Over the past three decades of Mortal Kombat video games, the franchise has developed a deep and detailed backstory for practically every character. Now, with a about to arrive in theaters and on HBO Max, film director Simon McQuoid has revealed how important that established lore is to the upcoming film.
"What I wanted to do--and Greg [Russo], the writer, said this even going in very early--is that we shouldn't be changing fundamentals," he said during a press event. "We can add a bit to help amplify lore and amplify stuff that is within."
One example of the additions or amplifications is something fans have already seen in the first trailer. "One is the example you've seen, which is Sub-Zero takes Jax's arms," McQuoid explained. "Now we know that was Ermac and there's even been other slightly different iterations of that through the years. But in this particular story, I needed to inform Sub-Zero as much as I needed to inform how Jax loses them."
For the most part, though, McQuoid said he was "really wary" of diverting too far from the source material--even if the movie isn't including particular pieces of the established lore due to time constraints.
"[The lore is] so complex that a film can't really house a lot of it," he said. "So there's a lot of it that's just not there. It doesn't mean we're not truthful to it, it's just that we couldn't touch everything. So [we] just tried to be as truthful and as true to that as we could when we talk about stuff.
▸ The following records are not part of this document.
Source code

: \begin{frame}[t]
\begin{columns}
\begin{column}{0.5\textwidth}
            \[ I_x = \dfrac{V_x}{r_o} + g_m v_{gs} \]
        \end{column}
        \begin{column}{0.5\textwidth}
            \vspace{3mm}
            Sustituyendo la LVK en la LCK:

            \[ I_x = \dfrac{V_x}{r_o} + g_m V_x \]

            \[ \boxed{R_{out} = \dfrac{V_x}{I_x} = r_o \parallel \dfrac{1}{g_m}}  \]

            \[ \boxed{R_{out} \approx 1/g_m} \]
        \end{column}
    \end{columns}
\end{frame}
And as we sort of put it within the the film story construct, the sort of structure of our film, we had to consider, 'Is this too complex?'"
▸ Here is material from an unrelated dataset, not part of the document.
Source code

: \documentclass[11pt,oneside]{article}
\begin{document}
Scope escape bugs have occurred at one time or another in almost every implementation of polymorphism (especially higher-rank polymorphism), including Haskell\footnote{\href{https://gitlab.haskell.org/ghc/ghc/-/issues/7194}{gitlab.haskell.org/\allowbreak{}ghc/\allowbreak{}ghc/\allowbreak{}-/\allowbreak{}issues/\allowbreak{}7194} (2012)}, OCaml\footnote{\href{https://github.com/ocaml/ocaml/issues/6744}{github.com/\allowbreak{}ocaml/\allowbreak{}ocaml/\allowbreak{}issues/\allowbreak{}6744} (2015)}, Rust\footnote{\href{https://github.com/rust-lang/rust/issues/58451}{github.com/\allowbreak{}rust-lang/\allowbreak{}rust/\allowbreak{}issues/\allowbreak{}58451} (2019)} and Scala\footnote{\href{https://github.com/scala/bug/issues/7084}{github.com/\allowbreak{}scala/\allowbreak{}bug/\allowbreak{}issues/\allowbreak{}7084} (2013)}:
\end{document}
One example of that is a scene that was in the script but never ended up getting filmed.
"There was a whole scene that we took out that was really digging in deep simply because it was taking too much bandwidth," the director revealed. "It was doing lore really high service--like fans would be super, super happy. And we never shot it. So it doesn't exist. It's just something we considered. But it was taking up too much bandwidth for driving our film forward, it was just wrong just on a film sense."
Mortal Kombat hits theaters and HBO Max on April 16.